Statistics show that 75 percent of Americans do not have an estate plan in place. A lot of them, however, do have vacation homes or cottages. Anthes said she and the other real estate attorneys in her firm saw this as an ever-growing problem. It was an area of estate planning that wasn’t being developed, she said. So they formed a group and started talking with clients about the importance of cottage succession planning and the issues that can arise for cottage owners and the family members who inherit the property.

A lot of people have not only financial ties but also emotional ties to a cottage.

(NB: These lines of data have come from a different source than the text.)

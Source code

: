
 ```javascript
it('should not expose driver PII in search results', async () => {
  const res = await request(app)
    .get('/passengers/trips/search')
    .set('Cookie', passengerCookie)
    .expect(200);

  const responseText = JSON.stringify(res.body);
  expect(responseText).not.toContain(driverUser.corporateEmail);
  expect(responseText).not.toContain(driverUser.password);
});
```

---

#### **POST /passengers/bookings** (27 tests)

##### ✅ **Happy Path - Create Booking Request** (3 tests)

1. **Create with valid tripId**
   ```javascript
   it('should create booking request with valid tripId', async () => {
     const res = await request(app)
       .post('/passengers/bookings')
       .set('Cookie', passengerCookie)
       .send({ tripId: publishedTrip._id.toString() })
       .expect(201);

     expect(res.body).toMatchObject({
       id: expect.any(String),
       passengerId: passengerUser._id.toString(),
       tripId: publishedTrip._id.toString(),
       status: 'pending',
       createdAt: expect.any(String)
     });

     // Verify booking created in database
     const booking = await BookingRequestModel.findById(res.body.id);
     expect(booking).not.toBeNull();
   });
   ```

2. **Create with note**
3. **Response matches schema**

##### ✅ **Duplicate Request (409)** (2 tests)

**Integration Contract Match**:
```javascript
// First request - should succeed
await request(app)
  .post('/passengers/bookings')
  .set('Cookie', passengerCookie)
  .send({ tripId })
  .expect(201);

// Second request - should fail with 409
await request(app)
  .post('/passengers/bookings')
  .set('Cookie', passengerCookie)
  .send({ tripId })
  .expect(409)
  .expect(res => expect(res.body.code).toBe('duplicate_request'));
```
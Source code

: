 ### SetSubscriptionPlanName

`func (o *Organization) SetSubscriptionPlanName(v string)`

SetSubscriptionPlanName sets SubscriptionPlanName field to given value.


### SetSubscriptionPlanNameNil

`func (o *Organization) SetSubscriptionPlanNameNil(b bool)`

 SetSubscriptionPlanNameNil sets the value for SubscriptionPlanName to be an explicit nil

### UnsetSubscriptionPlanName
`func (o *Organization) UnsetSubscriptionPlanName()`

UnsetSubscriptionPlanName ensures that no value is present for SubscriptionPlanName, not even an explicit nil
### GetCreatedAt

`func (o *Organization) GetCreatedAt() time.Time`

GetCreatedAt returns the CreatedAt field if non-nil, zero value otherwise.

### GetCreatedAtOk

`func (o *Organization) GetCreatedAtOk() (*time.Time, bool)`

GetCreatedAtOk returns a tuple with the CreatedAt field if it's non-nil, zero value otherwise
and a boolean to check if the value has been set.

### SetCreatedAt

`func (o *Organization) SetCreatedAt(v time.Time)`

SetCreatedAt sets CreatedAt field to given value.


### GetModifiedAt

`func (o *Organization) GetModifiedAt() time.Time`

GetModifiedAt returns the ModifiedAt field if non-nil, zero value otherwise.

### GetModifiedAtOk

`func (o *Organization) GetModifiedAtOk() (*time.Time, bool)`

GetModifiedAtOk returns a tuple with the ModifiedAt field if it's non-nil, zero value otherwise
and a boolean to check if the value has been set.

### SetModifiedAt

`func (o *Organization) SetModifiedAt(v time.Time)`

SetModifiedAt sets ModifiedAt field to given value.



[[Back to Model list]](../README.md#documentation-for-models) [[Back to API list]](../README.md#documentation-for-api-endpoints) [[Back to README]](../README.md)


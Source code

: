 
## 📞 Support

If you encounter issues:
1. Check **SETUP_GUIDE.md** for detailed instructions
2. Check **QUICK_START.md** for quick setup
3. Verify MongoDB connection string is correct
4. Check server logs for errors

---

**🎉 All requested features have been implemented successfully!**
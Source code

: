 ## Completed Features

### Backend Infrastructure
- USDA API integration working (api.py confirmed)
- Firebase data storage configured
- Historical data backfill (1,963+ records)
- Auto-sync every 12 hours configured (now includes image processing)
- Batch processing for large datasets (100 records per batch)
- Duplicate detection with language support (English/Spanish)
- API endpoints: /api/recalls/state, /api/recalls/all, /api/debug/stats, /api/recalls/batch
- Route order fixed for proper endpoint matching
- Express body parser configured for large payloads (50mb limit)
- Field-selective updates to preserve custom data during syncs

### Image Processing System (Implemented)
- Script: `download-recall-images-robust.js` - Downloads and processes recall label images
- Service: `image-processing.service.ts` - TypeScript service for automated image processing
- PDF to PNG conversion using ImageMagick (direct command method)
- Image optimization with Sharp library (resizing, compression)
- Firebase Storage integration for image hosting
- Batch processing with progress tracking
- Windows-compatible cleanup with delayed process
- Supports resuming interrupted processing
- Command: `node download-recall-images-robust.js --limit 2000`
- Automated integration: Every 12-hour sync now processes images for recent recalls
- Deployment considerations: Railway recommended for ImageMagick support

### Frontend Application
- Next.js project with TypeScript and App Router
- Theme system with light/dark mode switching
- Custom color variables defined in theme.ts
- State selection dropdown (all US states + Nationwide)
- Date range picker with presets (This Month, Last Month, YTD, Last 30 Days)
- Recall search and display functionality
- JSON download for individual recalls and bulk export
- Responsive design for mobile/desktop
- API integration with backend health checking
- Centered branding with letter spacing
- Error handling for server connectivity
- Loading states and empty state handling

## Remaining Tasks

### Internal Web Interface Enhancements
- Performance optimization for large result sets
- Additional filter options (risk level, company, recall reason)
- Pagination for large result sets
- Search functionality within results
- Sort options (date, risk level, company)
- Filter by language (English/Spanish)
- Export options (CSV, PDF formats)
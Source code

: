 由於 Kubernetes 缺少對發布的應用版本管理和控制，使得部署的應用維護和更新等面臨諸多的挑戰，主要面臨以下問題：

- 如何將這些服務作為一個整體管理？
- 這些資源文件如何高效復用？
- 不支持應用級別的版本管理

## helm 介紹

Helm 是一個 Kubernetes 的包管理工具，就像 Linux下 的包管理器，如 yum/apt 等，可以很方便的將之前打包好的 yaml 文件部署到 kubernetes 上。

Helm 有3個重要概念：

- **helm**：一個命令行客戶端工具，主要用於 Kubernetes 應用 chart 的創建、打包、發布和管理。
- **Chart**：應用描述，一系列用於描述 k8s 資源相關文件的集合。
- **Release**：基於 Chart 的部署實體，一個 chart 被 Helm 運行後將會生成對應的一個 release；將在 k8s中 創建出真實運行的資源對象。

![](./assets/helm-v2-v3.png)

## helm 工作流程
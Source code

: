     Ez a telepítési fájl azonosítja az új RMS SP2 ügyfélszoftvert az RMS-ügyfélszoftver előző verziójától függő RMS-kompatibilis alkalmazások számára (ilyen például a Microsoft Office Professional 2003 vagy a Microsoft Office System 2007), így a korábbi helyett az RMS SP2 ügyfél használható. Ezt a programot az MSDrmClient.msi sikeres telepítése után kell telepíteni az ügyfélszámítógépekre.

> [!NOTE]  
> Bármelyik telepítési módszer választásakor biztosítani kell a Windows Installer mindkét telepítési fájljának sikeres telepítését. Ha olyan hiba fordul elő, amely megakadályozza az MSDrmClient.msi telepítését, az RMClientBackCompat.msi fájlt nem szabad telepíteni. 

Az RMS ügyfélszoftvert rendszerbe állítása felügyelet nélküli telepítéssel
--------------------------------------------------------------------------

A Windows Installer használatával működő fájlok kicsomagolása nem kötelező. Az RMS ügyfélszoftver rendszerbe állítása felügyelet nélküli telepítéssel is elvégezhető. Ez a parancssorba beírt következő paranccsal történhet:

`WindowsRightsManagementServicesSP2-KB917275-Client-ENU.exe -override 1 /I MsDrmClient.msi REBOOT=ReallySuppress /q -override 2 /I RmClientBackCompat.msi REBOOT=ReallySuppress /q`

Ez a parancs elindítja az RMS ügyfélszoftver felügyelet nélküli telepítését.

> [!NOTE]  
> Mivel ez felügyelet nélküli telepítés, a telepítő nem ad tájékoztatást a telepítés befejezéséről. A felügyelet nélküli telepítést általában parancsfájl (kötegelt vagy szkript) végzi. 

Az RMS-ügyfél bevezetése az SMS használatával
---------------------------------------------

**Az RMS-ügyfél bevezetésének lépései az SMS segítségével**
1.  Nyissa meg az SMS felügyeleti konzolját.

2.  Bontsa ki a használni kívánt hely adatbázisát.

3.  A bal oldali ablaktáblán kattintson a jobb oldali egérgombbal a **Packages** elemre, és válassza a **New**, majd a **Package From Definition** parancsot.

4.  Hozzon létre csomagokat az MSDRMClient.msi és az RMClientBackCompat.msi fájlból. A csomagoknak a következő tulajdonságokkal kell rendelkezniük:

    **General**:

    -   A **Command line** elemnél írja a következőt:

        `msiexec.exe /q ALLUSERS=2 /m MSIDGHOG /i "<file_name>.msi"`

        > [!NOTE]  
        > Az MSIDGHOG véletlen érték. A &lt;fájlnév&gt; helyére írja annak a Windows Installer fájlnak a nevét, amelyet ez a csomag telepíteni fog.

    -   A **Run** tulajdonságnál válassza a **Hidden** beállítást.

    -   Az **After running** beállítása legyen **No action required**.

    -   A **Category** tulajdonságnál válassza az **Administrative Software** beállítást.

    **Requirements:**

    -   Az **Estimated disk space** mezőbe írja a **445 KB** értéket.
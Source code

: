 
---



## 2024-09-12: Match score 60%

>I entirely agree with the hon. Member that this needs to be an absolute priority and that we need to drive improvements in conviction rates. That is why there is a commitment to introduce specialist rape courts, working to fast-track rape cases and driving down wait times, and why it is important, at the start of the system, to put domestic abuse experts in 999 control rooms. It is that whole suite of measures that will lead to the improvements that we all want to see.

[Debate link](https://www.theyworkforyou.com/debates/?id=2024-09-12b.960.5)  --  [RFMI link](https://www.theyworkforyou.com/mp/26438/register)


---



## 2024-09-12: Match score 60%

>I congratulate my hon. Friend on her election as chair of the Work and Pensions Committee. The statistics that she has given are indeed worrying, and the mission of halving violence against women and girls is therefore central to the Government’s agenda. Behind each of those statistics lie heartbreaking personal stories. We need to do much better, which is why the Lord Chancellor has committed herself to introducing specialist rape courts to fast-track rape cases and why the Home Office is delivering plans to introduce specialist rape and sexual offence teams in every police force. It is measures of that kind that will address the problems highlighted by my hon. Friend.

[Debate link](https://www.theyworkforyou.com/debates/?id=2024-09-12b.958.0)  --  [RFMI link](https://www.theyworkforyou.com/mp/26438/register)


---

Whether a couple has two, three or five children, when they want to leave their assets equally to those children, the problem is that not all the siblings are necessarily going to view disposition of the family cottage the same way, Anthes said.

“Some are going to want to keep it, some are going to want to sell it, and the ones that want to keep it may not have the money to buy out the ones who want to sell it,” she explained. “If they all decide to keep it, then they have to decide how they’re going to share the use of it. Who gets it on the Fourth of July? Who’s going to get it on Memorial Day and Labor Day?”

There are plenty of other issues that need to be worked out beforehand, too. How will the capital gains tax be paid when the property is transferred? How will family members share the expenses of ongoing operation and maintenance, as well as annual property tax payments? What if a sibling is late in paying his pro-rated share of the expenses? Will family members be allowed to bring guests or rent out the cottage to non-family members? Can a family member redecorate or renovate the cottage on a whim, or will it require a group vote? Will pets be welcome at the family cottage? If a sibling dies, will ownership revert to his or her spouse?

There are a lot of scenarios that can crop up, and that’s what McShane & Bowie attorneys want their clients to think long and hard about. If relationships between siblings aren’t the best, and things aren’t spelled out clearly in a cottage co-ownership agreement, small issues can erupt into huge issues, creating ill will and mistrust and, in extreme cases, the dissolution of family relationships.

“Unfortunately, the one thing we hear from a lot of clients is: ‘My kids never fight. They’ll be fine.’ That’s the one thing they’re really wrong about,” Anthes said.

Typically, when a cottage or other vacation property in Michigan is transferred to the next generation, it’s owned by family members under a tenancy-in-common agreement. But problems can arise for some families under that ownership model, Anthes pointed out, primarily because if one sibling wants out, he can force a partition sale and transfer his interest in the cottage to anyone he wants. Under a tenancy in common agreement, a member can use the cottage anytime, regardless of his percent of ownership, but he can’t be forced to pay rent to any other member. If the family doesn’t have a planned, agreed-on occupancy schedule, any member may rent their vacation time out without the consent of the others. Also, a family member can’t demand that other members reimburse him for any money he spends on cottage improvements.

An alternative form of cottage succession planning is through the formation of a limited liability corporation, Anthes said. The heirs can develop an operating agreement for the LLC that includes rules everyone must abide by.

One of Anthes’ client families, for example, has a vacation home on Lake Michigan that is its single-largest asset. Of the couple’s three children, one is financially secure and able to cover his share of the cottage. The two other children can’t afford to pay for it. The parents have a nest egg that they don’t expect they’ll have to touch, so they’ve decided to create an LLC in which each of the kids will be members. They will have to sign an operating agreement and be bound by the terms of it. The parents also established an endowment to pay cottage expenses for 10 years.

For some people the answer might be an LLC, and for others it might be a qualified personal residence trust or some other legal tool.